Chapter 1: The Garden of Rare Plants
Prince Kael would be in the gardens within hours. Elara only had one job: make sure he never saw her.
“Elara, it’s time to wake up.”
Thomas’s voice was soft. It was always before dawn. Elara didn’t open her eyes right away. The sky was still dark. Elara got out of bed without looking for her slippers. The floor bit at her bare feet. It did every morning. By now, she had almost forgotten the life before. Yet, that morning, even the quiet felt sharpened.
The garden was enough for her. It had difficult names, thin thorns, roots that mustn’t be broken, and pots heavier than they looked. Everyone in Asteria knew the royal gardens. Fountains, beds of rare flowers, plants brought in from every corner of the kingdom. Some said even noble houses envied them, though never loudly.
Servants said there was no better post than the palace. Elara had learned not to argue.
But she wasn’t born for that life.
Before her false name, Elara had had another. Thomas never spoke it. Then the guards arrived. After that, no one ever spoke of the Aurelian household aloud again.
Thomas had once been head gardener at her father’s palace. After the m******e, he had taken an eight-year-old girl and hidden her in the safest place he could think of: the royal gardens. So close to the crown no one would think to look.
She had grown up there as Thomas’s daughter, the quiet gardener’s girl, useful enough to be ignored.
No one suspected the girl who called him Father was not his by blood. He had taught her servants’ paths, bowed heads, stubborn roots, fragile flowers, and how to survive unseen.

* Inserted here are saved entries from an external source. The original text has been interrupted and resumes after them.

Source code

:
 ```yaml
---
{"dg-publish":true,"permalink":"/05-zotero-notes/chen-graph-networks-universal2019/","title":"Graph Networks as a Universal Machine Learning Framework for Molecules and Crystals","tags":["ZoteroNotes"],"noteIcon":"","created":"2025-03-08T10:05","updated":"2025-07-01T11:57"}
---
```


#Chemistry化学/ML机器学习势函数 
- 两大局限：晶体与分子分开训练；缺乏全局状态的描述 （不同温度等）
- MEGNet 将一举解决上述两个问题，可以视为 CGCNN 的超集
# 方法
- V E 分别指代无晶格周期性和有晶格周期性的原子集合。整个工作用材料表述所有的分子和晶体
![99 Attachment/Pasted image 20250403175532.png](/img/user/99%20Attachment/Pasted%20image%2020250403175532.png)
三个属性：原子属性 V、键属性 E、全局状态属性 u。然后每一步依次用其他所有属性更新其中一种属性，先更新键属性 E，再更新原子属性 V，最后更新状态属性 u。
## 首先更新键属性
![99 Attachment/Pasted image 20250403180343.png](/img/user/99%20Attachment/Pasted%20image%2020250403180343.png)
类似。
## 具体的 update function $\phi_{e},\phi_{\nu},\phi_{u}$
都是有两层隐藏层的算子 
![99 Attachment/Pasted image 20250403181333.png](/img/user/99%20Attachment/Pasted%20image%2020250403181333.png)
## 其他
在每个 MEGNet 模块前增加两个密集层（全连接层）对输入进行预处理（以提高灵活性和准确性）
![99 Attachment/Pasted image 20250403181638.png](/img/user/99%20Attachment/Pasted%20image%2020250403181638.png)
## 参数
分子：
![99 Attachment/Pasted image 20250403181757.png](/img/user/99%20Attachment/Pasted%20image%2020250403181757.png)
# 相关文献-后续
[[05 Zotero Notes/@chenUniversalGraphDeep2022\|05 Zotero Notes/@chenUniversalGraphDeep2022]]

Far from her name. Far from her bloodline. Far from anyone who might remember either. For years, that had been enough. That morning, Thomas no longer seemed convinced.
It had never happened before that the royal family visited the gardens, but the crown prince’s engagement celebration was approaching, and for that rare occasion, the queen herself wanted to choose the flowers for the festive banquet.
At the palace, love was a dangerous thing only for those who didn’t have enough power to afford it.
The queen wouldn’t be a problem. She didn’t belong to a lineage of mages. She had no gift or inclination for detecting the presence of magic.
But the prince, the king’s son, was trained in the arcane arts and, according to rumors, was highly skilled in wielding his family’s unique powers. He was the king’s heir not only to the throne but also to power.
When Thomas spoke Kael’s name, Elara stopped lacing her boot.
Elara wanted to ask what he looked like. Instead, she lowered her head over the bucket of water.
Thomas had spent years building an ordinary life around her, lie by careful lie. One visit from Kael could c***k it open.
So when Elara joined him for the day’s work, he had something waiting for her.
“Wear this today. It will protect you from mages.”
“…mages?”
She knew enough about her real family. Enough to know why the name still had to stay buried. She knew the story, even if she didn’t remember the m******e. But Thomas lacked magical power and therefore hadn’t been able to train her fully in the powers of the various bloodlines.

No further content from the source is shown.